Price transparency rule finalized, but insurers say it will not rein in costs

Just four days before the presidential election, the Trump Administration finalized its long-promised rule requiring insurers to share prices for healthcare services and patient cost-sharing with the public upfront. But payers say the rule will not achieve its aim of lowering prices.

The final rule, released yesterday by CMS, orders healthcare payers and self-insured plans to provide easy-to-understand and personalized information on cost-sharing and to publicly disclose the rates they pay to providers through online tools. Insurers and plans must also make this information available in paper form, if requested.

“Price transparency puts patients in control and forces competition on the basis of cost and quality which can rein in the high cost of care,” said Centers for Medicare & Medicaid Services Administrator Seema Verma in a statement. “CMS’ action represents perhaps the most consequential healthcare reform in the last several decades.”

The rule will provide about 200 million Americans with access to real-time price information, a CMS press release said. The regulation concerning health insurers comes about a year after CMS issued a similar rule requiring hospitals to publicize negotiated rates with insurers beginning in 2021.

But it will be about four years before healthcare consumers in the U.S. gain a full picture of prices from payers.
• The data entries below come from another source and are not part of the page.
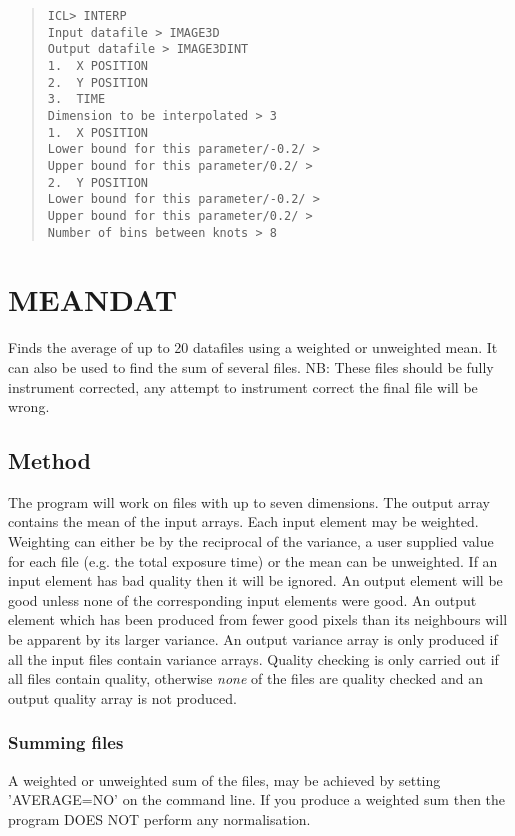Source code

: \documentclass{book}
\renewcommand{\_}{{\tt\char'137}}     %
\begin{document}
\begin{quote}\begin{verbatim}
ICL> INTERP
Input datafile > IMAGE3D
Output datafile > IMAGE3DINT
1.  X POSITION
2.  Y POSITION
3.  TIME
Dimension to be interpolated > 3
1.  X POSITION
Lower bound for this parameter/-0.2/ >
Upper bound for this parameter/0.2/ >
2.  Y POSITION
Lower bound for this parameter/-0.2/ >
Upper bound for this parameter/0.2/ >
Number of bins between knots > 8
\end{verbatim}\end{quote}
\section{MEANDAT}
Finds the average of up to 20 datafiles using a weighted or
unweighted mean. It can also be used to find the sum of several files.
NB: These files should be fully instrument corrected, any attempt to
instrument correct the final file will be wrong.
\subsection{Method}
The program will work on files with up to seven dimensions.
The output array contains the mean of the input arrays. Each input
element may be weighted.
Weighting can either be by the reciprocal of the variance, a user
supplied value for each file (e.g. the total exposure time) or
the mean can be unweighted. If an input element has bad quality then
it will be ignored. An output element will be good unless none of the
corresponding input elements were good. An output element which has
been produced from fewer good pixels than its neighbours will be
apparent by its larger variance. An output variance array is only
produced if all the input files contain variance arrays. Quality
checking is only carried out if all files contain quality, otherwise
{\em none} of the files are quality checked and an output quality array is
not produced.

\subsubsection{Summing files}
A weighted or unweighted sum of the files, may be achieved by
setting 'AVERAGE=NO' on the command line. If you produce a weighted
sum then the program DOES NOT perform any normalisation.
\end{document}
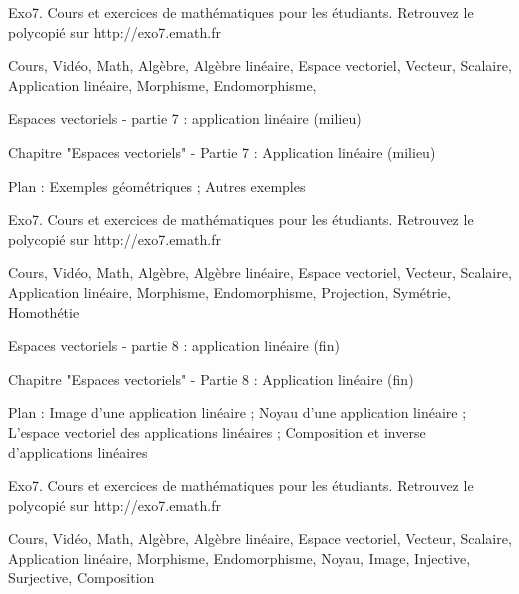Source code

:Exo7. Cours et exercices de mathématiques pour les étudiants.
Retrouvez le polycopié sur http://exo7.emath.fr


Cours, Vidéo, Math, Algèbre, Algèbre linéaire, Espace vectoriel, 
Vecteur, Scalaire, Application linéaire, Morphisme, Endomorphisme,




Espaces vectoriels - partie 7 : application linéaire (milieu)



Chapitre "Espaces vectoriels" - Partie 7 : Application linéaire (milieu)

Plan : Exemples géométriques ; Autres exemples

Exo7. Cours et exercices de mathématiques pour les étudiants.
Retrouvez le polycopié sur http://exo7.emath.fr


Cours, Vidéo, Math, Algèbre, Algèbre linéaire, Espace vectoriel, Vecteur, Scalaire, 
Application linéaire, Morphisme, Endomorphisme, Projection, Symétrie, Homothétie


Espaces vectoriels - partie 8 : application linéaire (fin)



Chapitre "Espaces vectoriels" - Partie 8 : Application linéaire (fin)

Plan : Image d'une application linéaire ; Noyau d'une application linéaire ;
L'espace vectoriel des applications linéaires ; Composition et inverse d'applications linéaires

Exo7. Cours et exercices de mathématiques pour les étudiants.
Retrouvez le polycopié sur http://exo7.emath.fr


Cours, Vidéo, Math, Algèbre, Algèbre linéaire, Espace vectoriel, Vecteur, Scalaire, 
Application linéaire, Morphisme, Endomorphisme, Noyau, Image, Injective, Surjective,
Composition
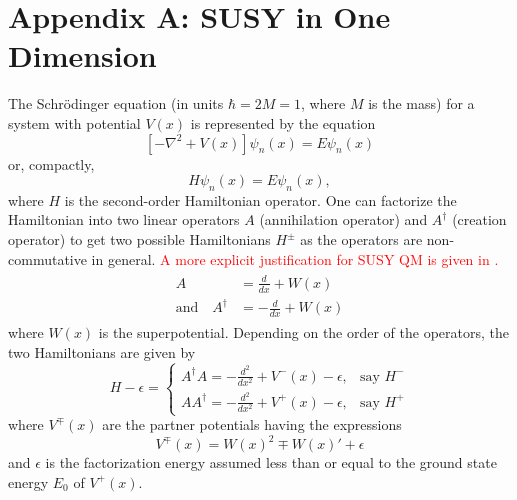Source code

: \documentclass[12pt]{article}
\numberwithin{equation}{section} %
\begin{document}
\appendix


\renewcommand{\theequation}{A.\arabic{equation}} %
\setcounter{equation}{0}

\section*{Appendix A: SUSY in  One Dimension}

The Schr\"{o}dinger equation (in units $\hbar=2M=1$, where \( M \) is the mass) for a system with potential \( V(x) \) is represented by the equation 
\begin{equation} \label{F:SE}
    \left[-\nabla^2 + V(x)\right]\psi_n(x) = E\psi_n(x)
\end{equation}
or, compactly, 
\begin{equation}\label{F:SE-compact}
    H\psi_n(x) = E\psi_n(x),
\end{equation}
where \(H\) is the second-order Hamiltonian operator. One can factorize the Hamiltonian into two linear operators \( A \) (annihilation operator) and 
\( A^\dagger \) (creation operator) to get two possible Hamiltonians 
\( H^{\pm} \) as the operators are non-commutative in general. \textcolor{red}{A more explicit justification for SUSY QM is given in \cite{fellows2009factorization}.}
\begin{align}\label{F:A-1D}
    \begin{split}
        A &= \frac{d}{dx} + W(x)\\
        \text{and}\quad A^\dagger &= -\frac{d}{dx} + W(x)  
    \end{split}
\end{align}
where \( W(x) \) is the superpotential. Depending on the order of the operators, the two Hamiltonians are given by
\begin{equation}\label{F:H-1D}
    H - \epsilon=
    \begin{cases}
        A^\dagger A=-\frac{d^2}{dx^2} + V^-(x) - \epsilon, & \text{say } H^-\\
        A A^\dagger=-\frac{d^2}{dx^2} + V^+(x) - \epsilon, & \text{say } H^+
    \end{cases}
\end{equation}
where \( V^{\mp}(x) \) are the partner potentials having the expressions
\begin{equation}\label{F:V-1D}
    V^\mp(x)=W(x)^2\mp W(x)'+\epsilon
\end{equation}
and $\epsilon$ is the factorization energy assumed less than or equal to the ground state energy $E_0$ of $V^+(x)$.
\end{document}
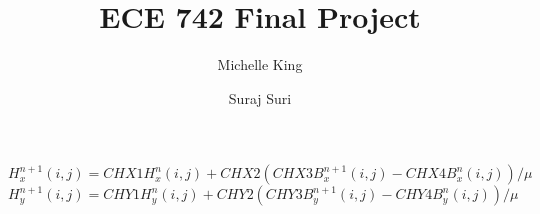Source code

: \message{ !name(ECE742Project.tex)}\documentclass{article}
\title{ECE 742 Final Project}
\author{
  Michelle King
  \and
  Suraj Suri
  }
\begin{document}
 \begin{equation}
 H_{x}^{n+1}(i,j) = CHX1  H_{x}^{n}(i,j) + CHX2  (CHX3 B_{x}^{n+1}(i,j)-CHX4 B_{x}^{n}(i,j))/\mu
 \end{equation}
 \begin{equation}
 H_{y}^{n+1}(i,j) = CHY1  H_{y}^{n}(i,j) + CHY2  (CHY3 B_{y}^{n+1}(i,j)-CHY4 B_{y}^{n}(i,j))/\mu
 \end{equation} 
\end{document}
Insurers must disclose negotiated rates and provide personalized estimates of patient out-of-pocket costs for 500 services and items, including drugs and medical equipment, beginning Jan. 1, 2023. Insurers must make that information publicly available for all items and services starting Jan. 1, 2024.

Further, the rule asks insurers to make their data files on healthcare costs available for research purposes. Researchers and technology developers can use the data to create solutions that will help people make healthcare decisions, including tools to compare prices between health plans. Insurers must make these data files public starting Jan. 1, 2022.

America’s Health Insurance Plans, a national payer association, released a statement noting its “disappointment” in the final rule.

The rule “will work to reduce competition and push healthcare prices higher — not lower — for American families, patients, and taxpayers,” the association said. “Competition experts, including the bipartisan Federal Trade Commission, agree that disclosing privately negotiated rates will reduce incentives to offer lower rates, creating a floor — not a ceiling — for the prices that drug makers, providers, and device makers would be willing to accept.”

In addition, the association said that three-quarters of commercial health insurance providers already offer price transparency tools.

Health Care Service Corp. is one of those insurers. The payer, one of the largest in the country, said in an emailed statement that their online tool “allows members to compare costs for over 1,600 healthcare services and understand their potential out-of-pocket expenses and cost-sharing obligations.”

The company is currently reviewing the final rule to determine next steps, including whether any modifications need to be made to the information and tools it currently offers members.